If you’re moving and want to stay with your current employer, there are definite advantages to requesting a telecommute policy. It can be a win-win situation. For you, there’s no job search during a hectic move. For the company, there’s no need to lose a valuable employee or spend money to recruit and train a new employee.
How should you approach your boss with this request? These 14 planning tips will get you started:
Do your research.
- Determine if your company already has a telecommute policy. If so, you are in luck. Follow the procedures outlined in the employee manual and/or on the company website.
- If there is no formal telecommute policy in place, find out if other employees telecommute. Talk to them about their experience telecommuting and how they arranged the setup.
- Consider the timeline for your relocation. How many months until you move? Will you have to wait until a house sells? Use this timeline to determine when to approach your boss.
- Network with others in the company to gain their support.
- Look at your company’s mission statement and website to see how they present themselves. If they say they care about employee well-being or are an innovative/progressive company, use these branding statements in your proposal.
Prepare your presentation.
- Use the “Oreo” approach. Start with good news – “I love my job, and I want to stay with the company long term.” Then the bad news – “I’m moving due to my spouse’s transfer.” And end with good news – “I have a plan that may be beneficial to us both.”
- Review your strengths, your reputation within the company, and your track record of performance. These will be great to leverage when negotiating a flexible work opportunity.
- Update your résumé to reflect new skills, projects, certifications, and trainings. Share this with your manager during your meeting.
- Hone your interviewing skills to properly present your points, focus on the positives in the situation, and negotiate your case.
- Explain why you are requesting the new arrangement, when your relocation will take place, and how you see the telecommute policy working for you and your boss.
Propose a fair deal.
- The key is to propose a deal the employer won’t be able to refuse. Senior-level decision makers love cost-benefit analysis and ROI numbers. You may need to showcase these benefits, such as how the agreement will lower costs, how you can work flexible hours to cover scheduling gaps, or how much time the company will save by not having to fill your position.

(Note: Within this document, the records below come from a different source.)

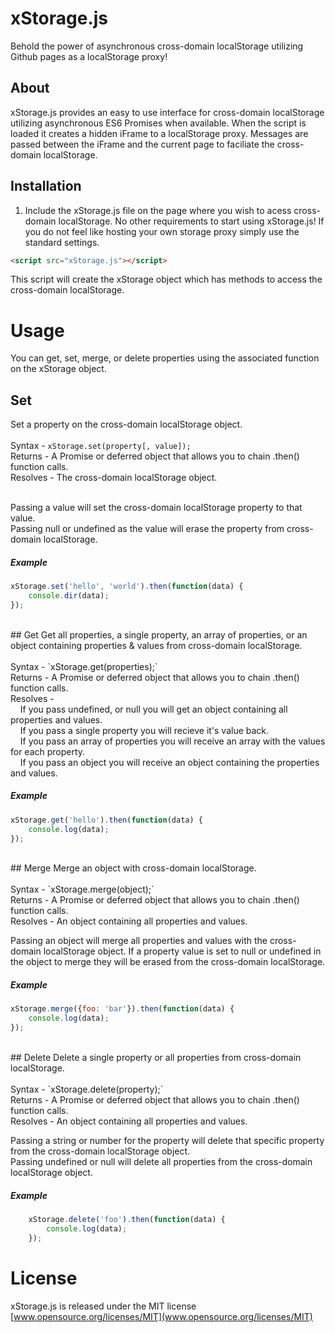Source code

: # xStorage.js
Behold the power of asynchronous cross-domain localStorage utilizing Github pages as a localStorage proxy!<br>

## About
xStorage.js provides an easy to use interface for cross-domain localStorage utilizing asynchronous ES6 Promises when available.  When the script is loaded it creates a hidden iFrame to a localStorage proxy.  Messages are passed between the iFrame and the current page to faciliate the cross-domain localStorage.

## Installation
1. Include the xStorage.js file on the page where you wish to acess cross-domain localStorage. No other requirements to start using xStorage.js! If you do not feel like hosting your own storage proxy simply use the standard settings. <br>
```html
<script src="xStorage.js"></script>
```
This script will create the xStorage object which has methods to access the cross-domain localStorage.


# Usage
You can get, set, merge, or delete properties using the associated function on the xStorage object.<br>

## Set
Set a property on the cross-domain localStorage object.<br><br>
Syntax - `xStorage.set(property[, value]);`<br>
Returns - A Promise or deferred object that allows you to chain .then() function calls.<br>
Resolves - The cross-domain localStorage object.<br><br>

Passing a value will set the cross-domain localStorage property to that value.<br>
Passing null or undefined as the value will erase the property from cross-domain localStorage.<br>

##### Example
```js
xStorage.set('hello', 'world').then(function(data) {
	console.dir(data);
});
```

<br>
## Get
Get all properties, a single property, an array of properties, or an object containing properties & values from cross-domain localStorage.<br><br>
Syntax - `xStorage.get(properties);` <br>
Returns - A Promise or deferred object that allows you to chain .then() function calls.<br>
Resolves - <br>
&nbsp;&nbsp;&nbsp;&nbsp;If you pass undefined, or null you will get an object containing all properties and values.<br>
&nbsp;&nbsp;&nbsp;&nbsp;If you pass a single property you will recieve it's value back.<br>
&nbsp;&nbsp;&nbsp;&nbsp;If you pass an array of properties you will receive an array with the values for each property.<br>
&nbsp;&nbsp;&nbsp;&nbsp;If you pass an object you will receive an object containing the properties and values.<br>

##### Example
```js
xStorage.get('hello').then(function(data) {
	console.log(data);
});
```

<br>
## Merge
Merge an object with cross-domain localStorage.<br><br>
Syntax - `xStorage.merge(object);`<br>
Returns - A Promise or deferred object that allows you to chain .then() function calls.<br>
Resolves - An object containing all properties and values.<br>

Passing an object will merge all properties and values with the cross-domain localStorage object.  If a property value is set to null or undefined in the object to merge they will be erased from the cross-domain localStorage.

##### Example
```js
xStorage.merge({foo: 'bar'}).then(function(data) {
	console.log(data);
});
```

<br>
## Delete
Delete a single property or all properties from cross-domain localStorage.<br><br>
Syntax - `xStorage.delete(property);`<br>
Returns - A Promise or deferred object that allows you to chain .then() function calls.<br>
Resolves - An object containing all properties and values.<br>

Passing a string or number for the property will delete that specific property from the cross-domain localStorage object.<br>
Passing undefined or null will delete all properties from the cross-domain localStorage object.

##### Example
```js
	xStorage.delete('foo').then(function(data) {
		console.log(data);
	});
```

# License 
xStorage.js is released under the MIT license<br>
[www.opensource.org/licenses/MIT](www.opensource.org/licenses/MIT)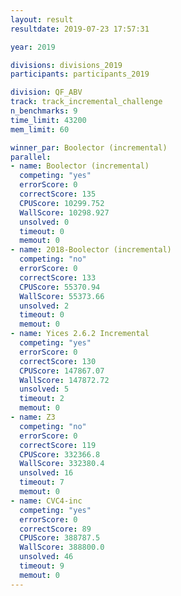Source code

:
 ```yaml
---
layout: result
resultdate: 2019-07-23 17:57:31

year: 2019

divisions: divisions_2019
participants: participants_2019

division: QF_ABV
track: track_incremental_challenge
n_benchmarks: 9
time_limit: 43200
mem_limit: 60

winner_par: Boolector (incremental)
parallel:
- name: Boolector (incremental)
  competing: "yes"
  errorScore: 0
  correctScore: 135
  CPUScore: 10299.752
  WallScore: 10298.927
  unsolved: 0
  timeout: 0
  memout: 0
- name: 2018-Boolector (incremental)
  competing: "no"
  errorScore: 0
  correctScore: 133
  CPUScore: 55370.94
  WallScore: 55373.66
  unsolved: 2
  timeout: 0
  memout: 0
- name: Yices 2.6.2 Incremental
  competing: "yes"
  errorScore: 0
  correctScore: 130
  CPUScore: 147867.07
  WallScore: 147872.72
  unsolved: 5
  timeout: 2
  memout: 0
- name: Z3
  competing: "no"
  errorScore: 0
  correctScore: 119
  CPUScore: 332366.8
  WallScore: 332380.4
  unsolved: 16
  timeout: 7
  memout: 0
- name: CVC4-inc
  competing: "yes"
  errorScore: 0
  correctScore: 89
  CPUScore: 388787.5
  WallScore: 388800.0
  unsolved: 46
  timeout: 9
  memout: 0
---
```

- Consider offering to attend monthly planning meetings or travel to the office once a quarter to maintain rapport with your colleagues. Show your flexibility in striking the right situation for you and the company.
Go for the sell.
- Emphasize how much you like working for the company and want to continue to be a productive contributor. Playing up your strengths, reputation, and track record will help you do this.
- Convey the skills, expertise, and experience that make you a subject matter expert in your role. Once you gain recognition as a sought-after expert, you will have more negotiation power.
Don’t be afraid to ask your employer for the flexibility you need as your family relocates to a new destination. When you take the time to weigh your options and prepare your case, you might be surprised at how easy it is to find the right situation for both parties.